I think it's probably fair to say that enough ink has been spilled bashing neo-cons. Moreover, given recent events, isolationism seems to be a more pressing danger.

Going along with the consensus view (with the apparent exception of Stephen Schwartz-- http://tpmcafe.talkingpointsmemo.com/2008/09/23/response_to_etzioni_and_ishsha/#more), Etzioni justifiably criticizes the over-ambitious neocon agenda and its execution in Iraq. Notably, he also maintains (above) that he is neither opposed to democratization as such, nor (in his book) of humanitarian military intervention as such, only where the two are combined. This crucial qualification of his argument differentiates his "security first" position significantly from an isolationist "America-first" one.

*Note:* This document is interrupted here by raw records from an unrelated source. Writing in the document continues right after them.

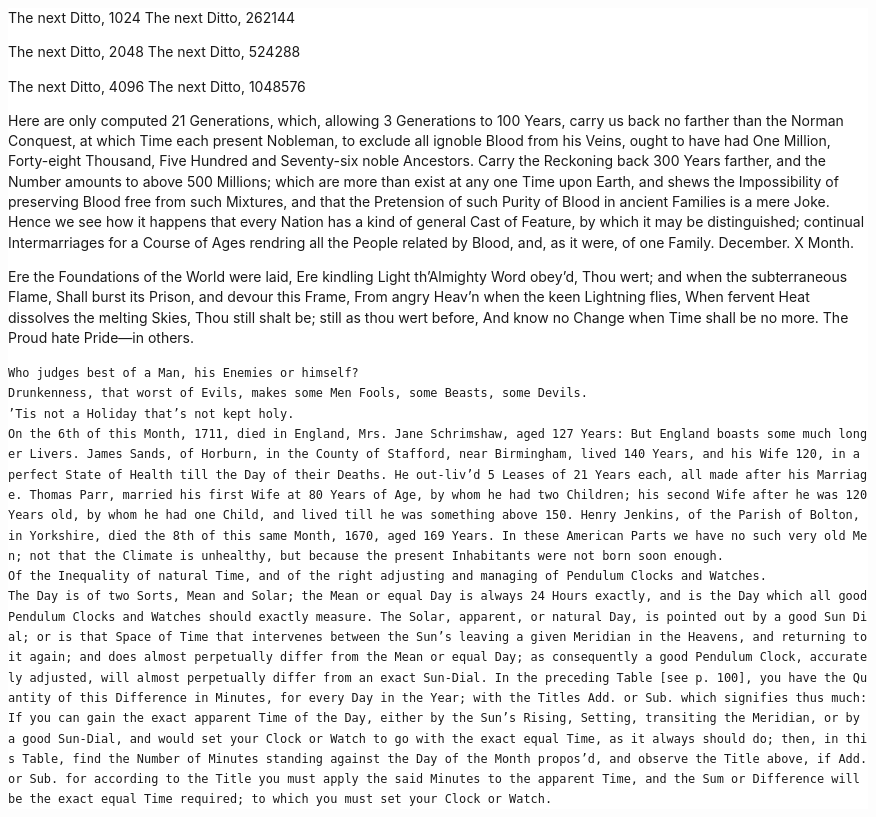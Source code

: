
  The next Ditto,
  1024
The next Ditto,
  262144


  The next Ditto,
  2048
The next Ditto,
  524288


  The next Ditto,
  4096
The next Ditto,
  1048576


Here are only computed 21 Generations, which, allowing 3 Generations to 100 Years, carry us back no farther than the Norman Conquest, at which Time each present Nobleman, to exclude all ignoble Blood from his Veins, ought to have had One Million, Forty-eight Thousand, Five Hundred and Seventy-six noble Ancestors. Carry the Reckoning back 300 Years farther, and the Number amounts to above 500 Millions; which are more than exist at any one Time upon Earth, and shews the Impossibility of preserving Blood free from such Mixtures, and that the Pretension of such Purity of Blood in ancient Families is a mere Joke. Hence we see how it happens that every Nation has a kind of general Cast of Feature, by which it may be distinguished; continual Intermarriages for a Course of Ages rendring all the People related by Blood, and, as it were, of one Family.
December. X Month.

Ere the Foundations of the World were laid,
Ere kindling Light th’Almighty Word obey’d,
Thou wert; and when the subterraneous Flame,
Shall burst its Prison, and devour this Frame,
From angry Heav’n when the keen Lightning flies,
When fervent Heat dissolves the melting Skies,
Thou still shalt be; still as thou wert before,
And know no Change when Time shall be no more.
    The Proud hate Pride—in others.

    Who judges best of a Man, his Enemies or himself?
    Drunkenness, that worst of Evils, makes some Men Fools, some Beasts, some Devils.
    ’Tis not a Holiday that’s not kept holy.
    On the 6th of this Month, 1711, died in England, Mrs. Jane Schrimshaw, aged 127 Years: But England boasts some much longer Livers. James Sands, of Horburn, in the County of Stafford, near Birmingham, lived 140 Years, and his Wife 120, in a perfect State of Health till the Day of their Deaths. He out-liv’d 5 Leases of 21 Years each, all made after his Marriage. Thomas Parr, married his first Wife at 80 Years of Age, by whom he had two Children; his second Wife after he was 120 Years old, by whom he had one Child, and lived till he was something above 150. Henry Jenkins, of the Parish of Bolton, in Yorkshire, died the 8th of this same Month, 1670, aged 169 Years. In these American Parts we have no such very old Men; not that the Climate is unhealthy, but because the present Inhabitants were not born soon enough.
    Of the Inequality of natural Time, and of the right adjusting and managing of Pendulum Clocks and Watches.
    The Day is of two Sorts, Mean and Solar; the Mean or equal Day is always 24 Hours exactly, and is the Day which all good Pendulum Clocks and Watches should exactly measure. The Solar, apparent, or natural Day, is pointed out by a good Sun Dial; or is that Space of Time that intervenes between the Sun’s leaving a given Meridian in the Heavens, and returning to it again; and does almost perpetually differ from the Mean or equal Day; as consequently a good Pendulum Clock, accurately adjusted, will almost perpetually differ from an exact Sun-Dial. In the preceding Table [see p. 100], you have the Quantity of this Difference in Minutes, for every Day in the Year; with the Titles Add. or Sub. which signifies thus much: If you can gain the exact apparent Time of the Day, either by the Sun’s Rising, Setting, transiting the Meridian, or by a good Sun-Dial, and would set your Clock or Watch to go with the exact equal Time, as it always should do; then, in this Table, find the Number of Minutes standing against the Day of the Month propos’d, and observe the Title above, if Add. or Sub. for according to the Title you must apply the said Minutes to the apparent Time, and the Sum or Difference will be the exact equal Time required; to which you must set your Clock or Watch.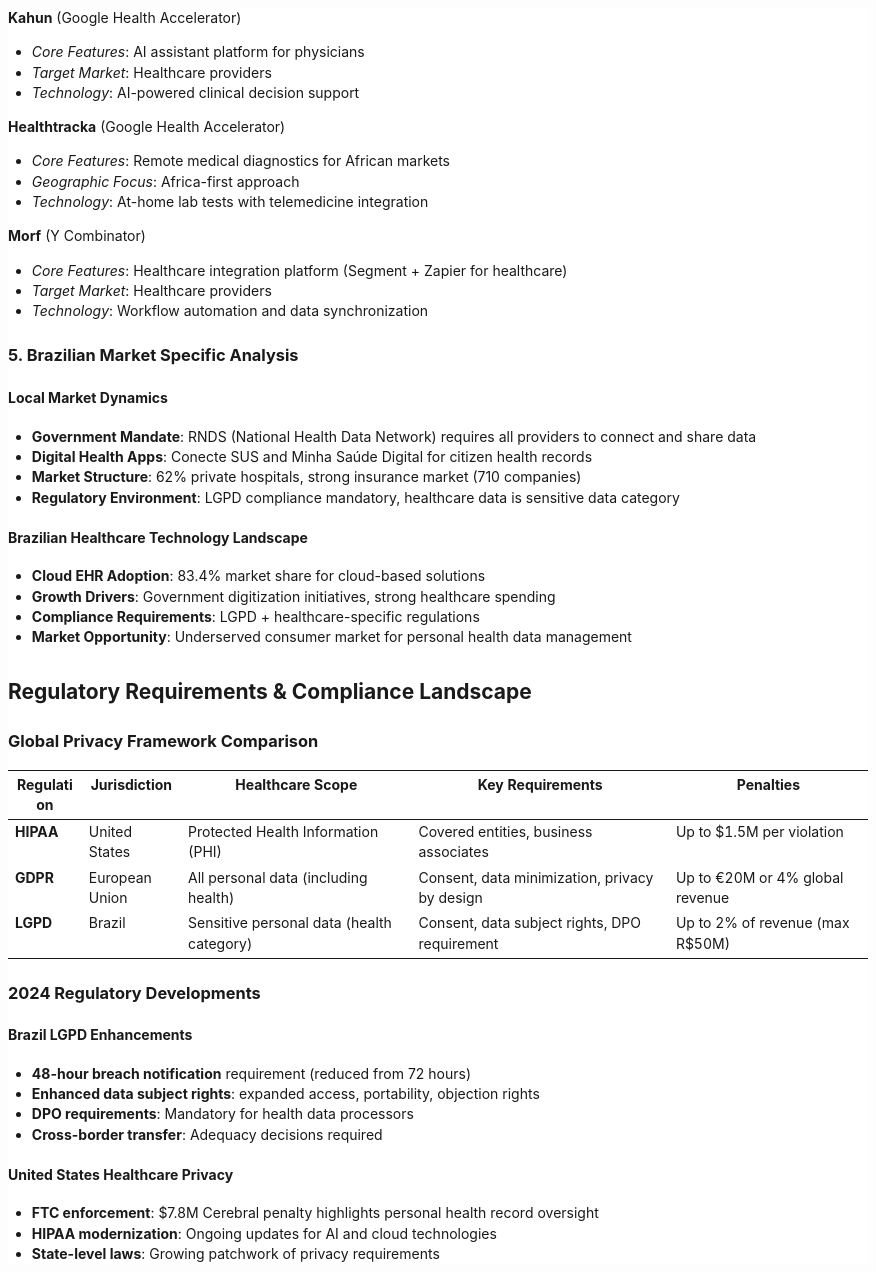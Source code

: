 **Kahun** (Google Health Accelerator)
- *Core Features*: AI assistant platform for physicians
- *Target Market*: Healthcare providers
- *Technology*: AI-powered clinical decision support

**Healthtracka** (Google Health Accelerator)
- *Core Features*: Remote medical diagnostics for African markets
- *Geographic Focus*: Africa-first approach
- *Technology*: At-home lab tests with telemedicine integration

**Morf** (Y Combinator)
- *Core Features*: Healthcare integration platform (Segment + Zapier for healthcare)
- *Target Market*: Healthcare providers
- *Technology*: Workflow automation and data synchronization

### 5. Brazilian Market Specific Analysis

#### **Local Market Dynamics**
- **Government Mandate**: RNDS (National Health Data Network) requires all providers to connect and share data
- **Digital Health Apps**: Conecte SUS and Minha Saúde Digital for citizen health records
- **Market Structure**: 62% private hospitals, strong insurance market (710 companies)
- **Regulatory Environment**: LGPD compliance mandatory, healthcare data is sensitive data category

#### **Brazilian Healthcare Technology Landscape**
- **Cloud EHR Adoption**: 83.4% market share for cloud-based solutions
- **Growth Drivers**: Government digitization initiatives, strong healthcare spending
- **Compliance Requirements**: LGPD + healthcare-specific regulations
- **Market Opportunity**: Underserved consumer market for personal health data management

## Regulatory Requirements & Compliance Landscape

### Global Privacy Framework Comparison

| Regulation | Jurisdiction | Healthcare Scope | Key Requirements | Penalties |
|------------|-------------|------------------|------------------|-----------|
| **HIPAA** | United States | Protected Health Information (PHI) | Covered entities, business associates | Up to $1.5M per violation |
| **GDPR** | European Union | All personal data (including health) | Consent, data minimization, privacy by design | Up to €20M or 4% global revenue |
| **LGPD** | Brazil | Sensitive personal data (health category) | Consent, data subject rights, DPO requirement | Up to 2% of revenue (max R$50M) |

### 2024 Regulatory Developments

#### **Brazil LGPD Enhancements**
- **48-hour breach notification** requirement (reduced from 72 hours)
- **Enhanced data subject rights**: expanded access, portability, objection rights
- **DPO requirements**: Mandatory for health data processors
- **Cross-border transfer**: Adequacy decisions required

#### **United States Healthcare Privacy**
- **FTC enforcement**: $7.8M Cerebral penalty highlights personal health record oversight
- **HIPAA modernization**: Ongoing updates for AI and cloud technologies
- **State-level laws**: Growing patchwork of privacy requirements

But, stepping back from the world of academic/theoretical/moral/ideal foreign policy theorizing, I wonder if Etzioni believes that the US is actually capable or likely to work such qualifications into their foreign policy. Given the current financial crisis, it seems increasingly likely that foreign policy isolationism will seize the day.

As Thomas Friedman, writing in yesterday's Times, conjectures:

"After a decade of the world being afraid of too much American power, it is now going to be treated to a world of too little American power, as we turn inward to get our house back in order."

(http://www.nytimes.com/2008/09/24/opinion/24friedman.html?hp)

If this is indeed the case, and given Etzioni's professed support for some humanitarian intervention and non-lethal democratization, perhaps the time has come for him to re-emphasize the other side of his argument and get off the neo-con bashing bandwagon.